In den endlos erschienen Aufenthalten in der Klinik sah ich mich mit viel Zeit konfrontiert und ich begriff diese zu nutzen. Ich nutzte die Zeit um auf mich selbst zu besinnen und meinem Leben noch einen Sinn zu geben. Also schrieb ich. Zunähst ein Tagebuch, später meine Eindrücke und noch später meine Gefühle. Schnell merkte ich durch das Schreiben einen Ausgleich. Einen Ausgleich zum Leben, zur Krankheit, zu mir selbst. Seitdem schreibe ich jeden Tag. Jede Zeit nutze ich für diese Kunstform, diese für mich überwältigende Kraft der Fantasie und Freiheit. Ich schreibe mir wörtlich meine Freiheit, Lebenslust zurück. Ich sehe mich nicht als Schriftsteller der konventionellen Art. Nein. Ich schreibe weil es ein Teil meines alten Lebens war und Teil des neuen Lebens ist. Eine der wenigen Gemeinsamkeiten und doch eines der Wichtigsten. Wenn ich schreibe gerät alles in den Hintergrund. Die eigene Unzufriedenheit mit sich selbst, das Leben welches man sich zu leben wünschte und vor allem die Dämonen der Psychose.
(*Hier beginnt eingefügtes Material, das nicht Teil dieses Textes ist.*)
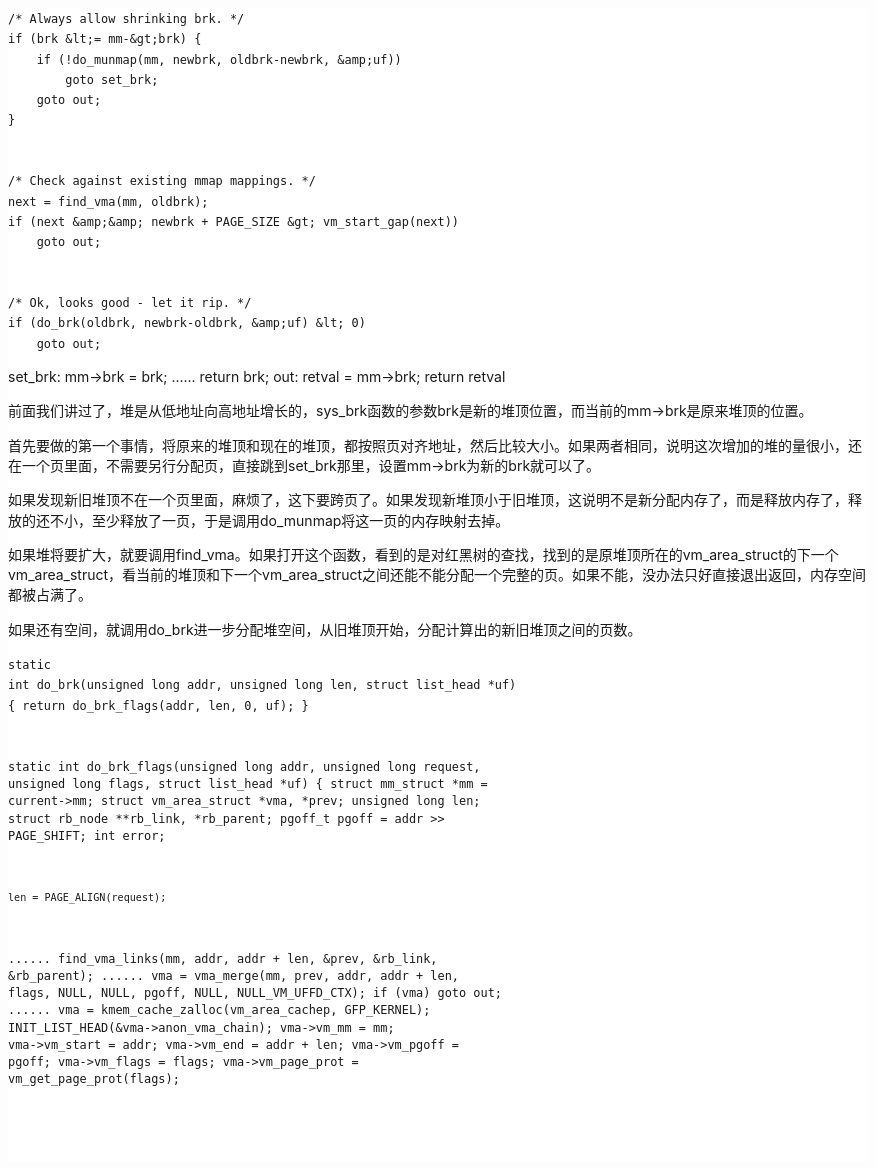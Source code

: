 
	/* Always allow shrinking brk. */
	if (brk &lt;= mm-&gt;brk) {
		if (!do_munmap(mm, newbrk, oldbrk-newbrk, &amp;uf))
			goto set_brk;
		goto out;
	}


	/* Check against existing mmap mappings. */
	next = find_vma(mm, oldbrk);
	if (next &amp;&amp; newbrk + PAGE_SIZE &gt; vm_start_gap(next))
		goto out;


	/* Ok, looks good - let it rip. */
	if (do_brk(oldbrk, newbrk-oldbrk, &amp;uf) &lt; 0)
		goto out;


set_brk:
	mm-&gt;brk = brk;
......
	return brk;
out:
	retval = mm-&gt;brk;
	return retval
</code></pre><p>前面我们讲过了，堆是从低地址向高地址增长的，sys_brk函数的参数brk是新的堆顶位置，而当前的mm-&gt;brk是原来堆顶的位置。</p><p>首先要做的第一个事情，将原来的堆顶和现在的堆顶，都按照页对齐地址，然后比较大小。如果两者相同，说明这次增加的堆的量很小，还在一个页里面，不需要另行分配页，直接跳到set_brk那里，设置mm-&gt;brk为新的brk就可以了。</p><p>如果发现新旧堆顶不在一个页里面，麻烦了，这下要跨页了。如果发现新堆顶小于旧堆顶，这说明不是新分配内存了，而是释放内存了，释放的还不小，至少释放了一页，于是调用do_munmap将这一页的内存映射去掉。</p><p>如果堆将要扩大，就要调用find_vma。如果打开这个函数，看到的是对红黑树的查找，找到的是原堆顶所在的vm_area_struct的下一个vm_area_struct，看当前的堆顶和下一个vm_area_struct之间还能不能分配一个完整的页。如果不能，没办法只好直接退出返回，内存空间都被占满了。</p><p>如果还有空间，就调用do_brk进一步分配堆空间，从旧堆顶开始，分配计算出的新旧堆顶之间的页数。</p><pre><code>static int do_brk(unsigned long addr, unsigned long len, struct list_head *uf)
{
	return do_brk_flags(addr, len, 0, uf);
}


static int do_brk_flags(unsigned long addr, unsigned long request, unsigned long flags, struct list_head *uf)
{
	struct mm_struct *mm = current-&gt;mm;
	struct vm_area_struct *vma, *prev;
	unsigned long len;
	struct rb_node **rb_link, *rb_parent;
	pgoff_t pgoff = addr &gt;&gt; PAGE_SHIFT;
	int error;


	len = PAGE_ALIGN(request);
......
	find_vma_links(mm, addr, addr + len, &amp;prev, &amp;rb_link,
			      &amp;rb_parent);
......
	vma = vma_merge(mm, prev, addr, addr + len, flags,
			NULL, NULL, pgoff, NULL, NULL_VM_UFFD_CTX);
	if (vma)
		goto out;
......
	vma = kmem_cache_zalloc(vm_area_cachep, GFP_KERNEL);
	INIT_LIST_HEAD(&amp;vma-&gt;anon_vma_chain);
	vma-&gt;vm_mm = mm;
	vma-&gt;vm_start = addr;
	vma-&gt;vm_end = addr + len;
	vma-&gt;vm_pgoff = pgoff;
	vma-&gt;vm_flags = flags;
	vma-&gt;vm_page_prot = vm_get_page_prot(flags);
Wer ist ein Schriftsteller ? Der der Bücher verlegt und dafür entlohnt wird oder der der jeden Tag schreibt, weil es sein Lebensinhalt ist ? Ein echter Schriftsteller schreibt nicht des Ruhmes, der Anerkennung, des Geldes wegen. Nein. Er schreibt weil er eine Geschichte zu erzählen hat. Darauf kommt es an. Eine Geschichte mit der eigenen Stimme zu beleben, diese auf einem Medium festzuhalten und sie den Lesern zur Verfügung zu stellen. Das ist Kunst. Nicht weniger aber auch nicht mehr. So sitze ich hier und schreibe diese Zeilen. Nicht aus Gefälligkeit, aber weil mir diese Geschichte wichtig ist. Denn diese Geschichte ist nun mal die meine. Bis jetzt.